Dina lloraba en silencio, menos por la pérdida de su virginidad que por el tumulto de sentimientos que Siquem le había provocado, acercándose a ella y conociéndola por la fuerza. Sus besos y las caricias de sus manos todavía perduraban en su piel, lo mismo que el fuego sentido en su vientre cuando el sexo del violador la penetró el cuerpo como una lámina al rojo, rasgándole la carne y la inocencia, provocando en ella dolor y placer, hiriendo y al mismo tiempo cicatrizando el cuerpo violentado.
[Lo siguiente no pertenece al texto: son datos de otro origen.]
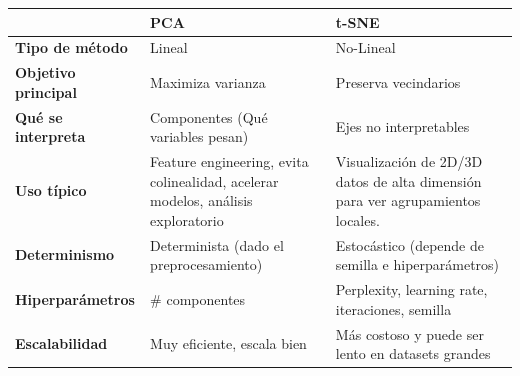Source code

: \documentclass[12pt]{article}
\begin{document}
\vspace{1.5em}

\begin{tabularx}{\textwidth}{p{3cm} X X}
    \toprule
    & \textbf{PCA} & \textbf{t-SNE} \\
    \midrule
    \textbf{Tipo de método} & Lineal & No-Lineal \\
    \addlinespace
    \textbf{Objetivo principal} & Maximiza varianza & Preserva vecindarios \\
    \addlinespace
    \textbf{Qué se interpreta} & Componentes (Qué variables pesan) & Ejes no interpretables \\
    \addlinespace
    \textbf{Uso típico} & Feature engineering, evita colinealidad, acelerar modelos, análisis exploratorio & Visualización de 2D/3D datos de alta dimensión para ver agrupamientos locales. \\
    \addlinespace
    \textbf{Determinismo} & Determinista (dado el preprocesamiento) & Estocástico (depende de semilla e hiperparámetros) \\
    \addlinespace
    \textbf{Hiperparámetros} & \# componentes & Perplexity, learning rate, iteraciones, semilla \\
    \addlinespace
    \textbf{Escalabilidad} & Muy eficiente, escala bien & Más costoso y puede ser lento en datasets grandes \\
    \bottomrule
\end{tabularx}
\end{document}
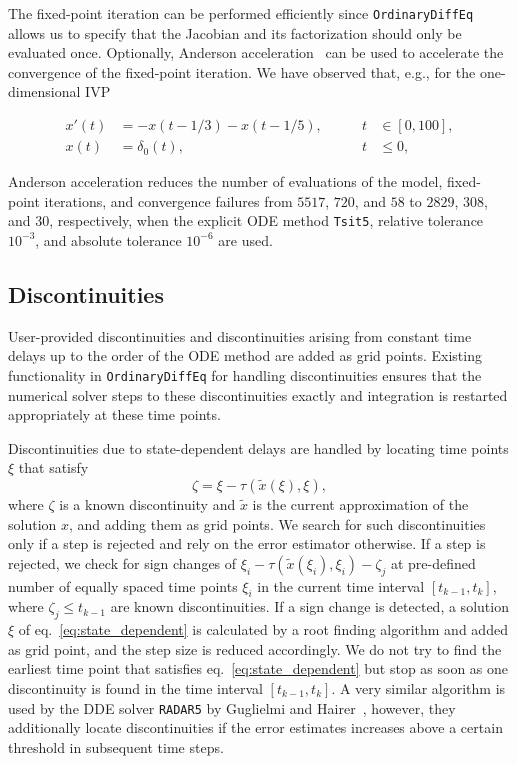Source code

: \documentclass{juliacon}
\def\pkg#1{\texttt{#1}}
\def\alg#1{\texttt{#1}}
\begin{document}
The fixed-point iteration can be performed efficiently since \pkg{OrdinaryDiffEq}
allows us to specify that the Jacobian and its factorization should only
be evaluated once.
Optionally, Anderson acceleration~\cite{anderson65_iterative_procedures,walker11_anderson_acceleration_fixed_point} can be used to accelerate the convergence of the fixed-point iteration.
We have observed that, e.g., for the one-dimensional IVP

\begin{equation*}
    \begin{aligned}
        x'(t) &= - x(t - 1/3) - x(t - 1/5), \qquad & t &\in [0, 100],\\
        x(t) &= \delta_{0}(t), \qquad &t &\leq 0,
    \end{aligned}
\end{equation*}

Anderson acceleration reduces the number of evaluations of the model,
fixed-point iterations, and convergence failures from $5517$, $720$, and $58$
to $2829$, $308$, and $30$, respectively, when the explicit ODE
method \alg{Tsit5}, relative tolerance $10^{-3}$, and absolute tolerance $10^{-6}$
are used.

\subsection{Discontinuities}

User-provided discontinuities and discontinuities arising from constant time delays
up to the order of the ODE method are added as grid points. Existing functionality
in \pkg{OrdinaryDiffEq} for handling discontinuities ensures that the numerical solver
steps to these discontinuities exactly and integration is restarted appropriately
at these time points.

Discontinuities due to state-dependent delays are handled by locating time points $\xi$
that satisfy
\begin{equation}\label{eq:state_dependent}
    \zeta = \xi - \tau(\tilde{x}(\xi), \xi),
\end{equation}
where $\zeta$ is a known discontinuity and $\tilde{x}$ is the current approximation of
the solution $x$, and adding them as grid points. We search for such discontinuities 
only if a step is rejected and rely on the error estimator otherwise. If a step
is rejected, we check for sign changes of $\xi_i - \tau(\tilde{x}(\xi_i), \xi_i) - \zeta_j$
at pre-defined number of equally spaced time points $\xi_i$ in the current time
interval $[t_{k - 1}, t_k]$, where $\zeta_j \leq t_{k - 1}$ are known discontinuities.
If a sign change is detected, a solution $\xi$ of eq.~\eqref{eq:state_dependent} is
calculated by a root finding algorithm and added as grid point, and the step size is
reduced accordingly. We do not try to find the earliest time point that satisfies
eq.~\eqref{eq:state_dependent} but stop as soon as one discontinuity is found in the
time interval $[t_{k - 1}, t_k]$. A very similar algorithm is used by
the DDE solver \pkg{RADAR5} by Guglielmi and Hairer~\cite{guglielmi01_implementing_radau},
however, they additionally locate discontinuities if the error estimates increases
above a certain threshold in subsequent time steps.
\end{document}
Las palabras que le había susurrado al oído mientras le robaba la flor de su virginidad tenían la suavidad y la belleza de un cantar, dulcificando el dolor y la humillación como un bálsamo, y, al oírlas, ella había deseado en lo más secreto de su alma que él no se callara nunca y la enredase en la tela de palabras que hablaban de gozo y de pasión, cuyo sentido escapaba en ocasiones a su entendimiento de muchacha inculta, pero del que captaba su entonación y la vibración en el escalofrío de la piel o en el despertar de una multitud de sensaciones desconocidas. Y el jorreo quería reparar el mal que le había causado, casándose con ella. ¿Sería verdad que la amaba, entonces? Pero ella no era más que una simple pastora nómada, ignorante y rústica, mientras que él era un joven rico y extranjero, hijo primogénito de Jamor, el gobernador del pueblo jorreo. Como dándole una respuesta, Siquem se inclinó hacia ella, a fin de conocerla nuevamente como esposo, murmurándole tiernamente al oído:
—Te amo desde el primer momento en que te vi. Pagaré por ti la dote más rica de tu tribu! Hoy mismo hablaré con tu padre y él no me podrá negar su consentimiento.
Dina ya no opuso resistencia y su enamorado violador se dio cuenta, lleno de alegría, de que había ganado la partida. Ahora sólo le hacía falta convencer a los padres de ambos para que les dieran su bendición.